A l'issue de ce séjour, les participants font le point de leurs sentiments envers leur partenaire. Il n'y a ni gagnant, ni prix. ».

Ils ont saisi la juridiction prud'homale pour voir requalifier le « règlement participants » qu'ils avaient signé en contrat de travail à durée indéterminée, se voir reconnaître la qualité d'artiste-interprète et obtenir le paiement de rappels de salaire et de diverses indemnités.

Dans plusieurs arrêts du 24 avril 2013, la Cour de cassation a confirmé la qualité de salarié des participants à L'Ile de la tentation.http://www.courdecassation.fr/jurisprudence_2/premiere_chambre_civile_56...

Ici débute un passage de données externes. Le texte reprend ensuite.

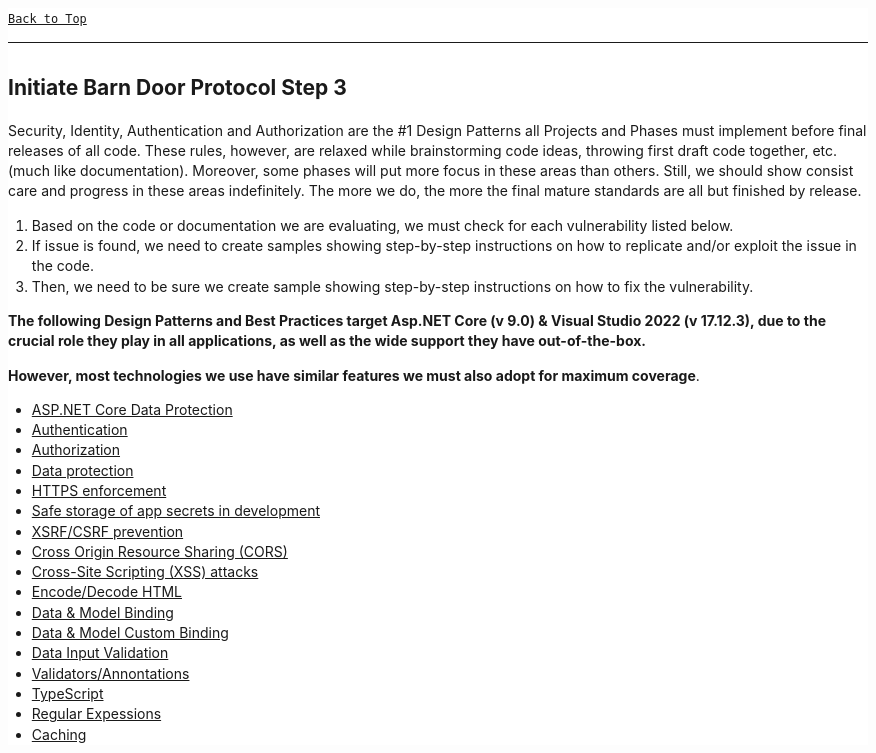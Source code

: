 [`Back to Top`](#table-of-contents)

---

## **Initiate Barn Door Protocol Step 3**

Security, Identity, Authentication and Authorization are the #1 Design Patterns all Projects and Phases must implement before final releases of all code. These rules, however, are relaxed while brainstorming code ideas, throwing first draft code together, etc. (much like documentation). Moreover, some phases will put more focus in these areas than others. Still, we should show consist care and progress in these areas indefinitely. The more we do, the more the final mature standards are all but finished by release.

1. Based on the code or documentation we are evaluating, we must check for each vulnerability listed below.
2. If issue is found, we need to create samples showing step-by-step instructions on how to replicate and/or exploit the issue in the code.
3. Then, we need to be sure we create sample showing step-by-step instructions on how to fix the vulnerability.

**The following Design Patterns and Best Practices target Asp.NET Core (v 9.0) & Visual Studio 2022 (v 17.12.3), due to the crucial role they play in all applications, as well as the wide support they have out-of-the-box.** 

**However, most technologies we use have similar features we must also adopt for maximum coverage**.

- [ASP.NET Core Data Protection](https://learn.microsoft.com/en-us/aspnet/core/security/data-protection/introduction?view=aspnetcore-9.0)
- [Authentication](https://learn.microsoft.com/en-us/aspnet/core/security/authentication/?view=aspnetcore-9.0)
- [Authorization](https://learn.microsoft.com/en-us/aspnet/core/security/authorization/introduction?view=aspnetcore-9.0)
- [Data protection](https://learn.microsoft.com/en-us/aspnet/core/security/data-protection/introduction?view=aspnetcore-9.0)
- [HTTPS enforcement](https://learn.microsoft.com/en-us/aspnet/core/security/enforcing-ssl?view=aspnetcore-9.0)
- [Safe storage of app secrets in development](https://learn.microsoft.com/en-us/aspnet/core/security/app-secrets?view=aspnetcore-9.0)
- [XSRF/CSRF prevention](https://learn.microsoft.com/en-us/aspnet/core/security/anti-request-forgery?view=aspnetcore-9.0)
- [Cross Origin Resource Sharing (CORS)](https://learn.microsoft.com/en-us/aspnet/core/security/cors?view=aspnetcore-9.0)
- [Cross-Site Scripting (XSS) attacks](https://learn.microsoft.com/en-us/aspnet/core/security/cross-site-scripting?view=aspnetcore-9.0)
- [Encode/Decode HTML](https://learn.microsoft.com/en-us/dotnet/api/microsoft.aspnetcore.webutilities?view=aspnetcore-9.0)
- [Data & Model Binding](https://learn.microsoft.com/en-us/aspnet/core/mvc/models/model-binding?view=aspnetcore-9.0)
- [Data & Model Custom Binding](https://learn.microsoft.com/en-us/aspnet/core/mvc/advanced/custom-model-binding?view=aspnetcore-9.0)
- [Data Input Validation](https://learn.microsoft.com/en-us/aspnet/core/mvc/models/validation?view=aspnetcore-9.0)
- [Validators/Annontations](https://learn.microsoft.com/en-us/dotnet/api/microsoft.aspnetcore.mvc.dataannotations?view=aspnetcore-9.0)
- [TypeScript](https://learn.microsoft.com/en-us/visualstudio/javascript/tutorial-aspnet-with-typescript?view=vs-2022)
- [Regular Expessions](https://learn.microsoft.com/en-us/troubleshoot/developer/visualstudio/csharp/language-compilers/match-pattern-regular-expression)
- [Caching](https://learn.microsoft.com/en-us/aspnet/core/performance/caching/overview?view=aspnetcore-9.0)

A cet égard, la Cour de cassation relève que « (...) la cour d'appel, qui a caractérisé l'existence d'une prestation de travail exécutée sous la subordination de la société TF1 production, et ayant pour objet la production d'une « série télévisée », prestation consistant pour les participants, pendant un temps et dans un lieu sans rapport avec le déroulement habituel de leur vie personnelle, à prendre part à des activités imposées et à exprimer des réactions attendues, ce qui la distingue du seul enregistrement de leur vie quotidienne, et qui a souverainement retenu que le versement de la somme de 1 525 euros avait pour cause le travail exécuté, a pu en déduire que les participants étaient liés par un contrat de travail à la société de production ».

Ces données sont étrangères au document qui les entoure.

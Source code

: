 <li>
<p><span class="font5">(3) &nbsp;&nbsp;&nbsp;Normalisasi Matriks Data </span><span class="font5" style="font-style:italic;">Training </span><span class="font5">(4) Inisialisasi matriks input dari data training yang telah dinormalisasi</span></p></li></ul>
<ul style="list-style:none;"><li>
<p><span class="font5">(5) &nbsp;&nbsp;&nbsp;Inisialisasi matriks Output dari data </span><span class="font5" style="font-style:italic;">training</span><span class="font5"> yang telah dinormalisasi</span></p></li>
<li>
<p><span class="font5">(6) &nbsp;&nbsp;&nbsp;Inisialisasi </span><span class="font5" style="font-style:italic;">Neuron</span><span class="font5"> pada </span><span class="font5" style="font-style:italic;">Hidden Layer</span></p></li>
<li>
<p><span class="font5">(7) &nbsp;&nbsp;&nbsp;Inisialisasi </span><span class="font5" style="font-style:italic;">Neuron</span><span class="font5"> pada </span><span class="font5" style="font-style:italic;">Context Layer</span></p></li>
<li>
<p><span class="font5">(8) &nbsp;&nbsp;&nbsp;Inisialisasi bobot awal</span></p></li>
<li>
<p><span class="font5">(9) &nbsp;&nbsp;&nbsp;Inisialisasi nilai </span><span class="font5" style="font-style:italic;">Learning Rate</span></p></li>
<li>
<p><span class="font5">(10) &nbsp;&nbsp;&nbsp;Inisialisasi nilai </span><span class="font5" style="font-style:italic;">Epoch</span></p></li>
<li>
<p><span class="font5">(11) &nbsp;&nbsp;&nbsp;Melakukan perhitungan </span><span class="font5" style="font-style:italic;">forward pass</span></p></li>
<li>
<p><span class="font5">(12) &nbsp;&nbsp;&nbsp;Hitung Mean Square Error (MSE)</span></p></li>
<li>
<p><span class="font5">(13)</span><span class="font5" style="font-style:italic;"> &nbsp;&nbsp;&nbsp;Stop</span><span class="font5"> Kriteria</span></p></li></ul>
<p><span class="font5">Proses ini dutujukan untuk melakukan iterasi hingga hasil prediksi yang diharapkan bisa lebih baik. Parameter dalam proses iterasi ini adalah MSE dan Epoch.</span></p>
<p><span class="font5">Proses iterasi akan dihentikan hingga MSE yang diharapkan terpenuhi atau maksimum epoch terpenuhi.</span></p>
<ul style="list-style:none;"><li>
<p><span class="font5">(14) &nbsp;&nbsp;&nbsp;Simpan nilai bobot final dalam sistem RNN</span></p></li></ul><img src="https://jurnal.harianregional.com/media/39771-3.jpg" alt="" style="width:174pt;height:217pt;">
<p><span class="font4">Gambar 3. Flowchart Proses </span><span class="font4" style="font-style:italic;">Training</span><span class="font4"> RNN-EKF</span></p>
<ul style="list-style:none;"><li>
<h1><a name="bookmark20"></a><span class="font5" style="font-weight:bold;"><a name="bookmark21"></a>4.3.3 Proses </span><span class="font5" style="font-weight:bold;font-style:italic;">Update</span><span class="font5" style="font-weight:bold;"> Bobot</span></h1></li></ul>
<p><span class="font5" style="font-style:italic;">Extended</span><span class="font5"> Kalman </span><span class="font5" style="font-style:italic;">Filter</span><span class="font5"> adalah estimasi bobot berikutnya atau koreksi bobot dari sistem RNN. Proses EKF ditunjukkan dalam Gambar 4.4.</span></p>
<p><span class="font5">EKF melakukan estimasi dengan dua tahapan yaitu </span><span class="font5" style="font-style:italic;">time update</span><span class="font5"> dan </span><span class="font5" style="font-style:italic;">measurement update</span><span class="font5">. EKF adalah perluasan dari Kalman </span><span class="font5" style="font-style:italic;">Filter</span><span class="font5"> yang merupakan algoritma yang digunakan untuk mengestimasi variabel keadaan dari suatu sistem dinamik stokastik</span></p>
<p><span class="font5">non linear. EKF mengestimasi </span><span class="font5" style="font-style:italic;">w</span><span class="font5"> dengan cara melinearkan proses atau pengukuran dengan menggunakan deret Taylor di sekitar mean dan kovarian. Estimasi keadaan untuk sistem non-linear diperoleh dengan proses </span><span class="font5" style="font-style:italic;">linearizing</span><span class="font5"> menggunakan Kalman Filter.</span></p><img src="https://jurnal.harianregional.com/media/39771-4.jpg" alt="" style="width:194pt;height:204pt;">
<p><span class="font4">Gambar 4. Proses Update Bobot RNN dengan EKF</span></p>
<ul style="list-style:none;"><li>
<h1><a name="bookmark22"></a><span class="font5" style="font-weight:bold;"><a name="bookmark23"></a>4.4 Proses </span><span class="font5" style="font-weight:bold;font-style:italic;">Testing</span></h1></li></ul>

En revanche, dans les mêmes arrêts du 24 avril 2013, la Cour de cassation leur refuse la qualité d'artiste interprète aux motifs que « c'est sans se contredire que la cour d'appel a relevé que les participants à l'émission en cause n'avaient aucun rôle à jouer ni aucun texte à dire, qu'il ne leur était demandé que d'être eux-mêmes et d'exprimer leurs réactions face aux situations auxquelles ils étaient confrontés et que le caractère artificiel de ces situations et de leur enchaînement ne suffisait pas à leur donner la qualité d'acteurs ; qu'ayant ainsi fait ressortir que leur prestation n'impliquait aucune interprétation, elle a décidé à bon droit que la qualité d'artiste-interprète ne pouvait leur être reconnue ».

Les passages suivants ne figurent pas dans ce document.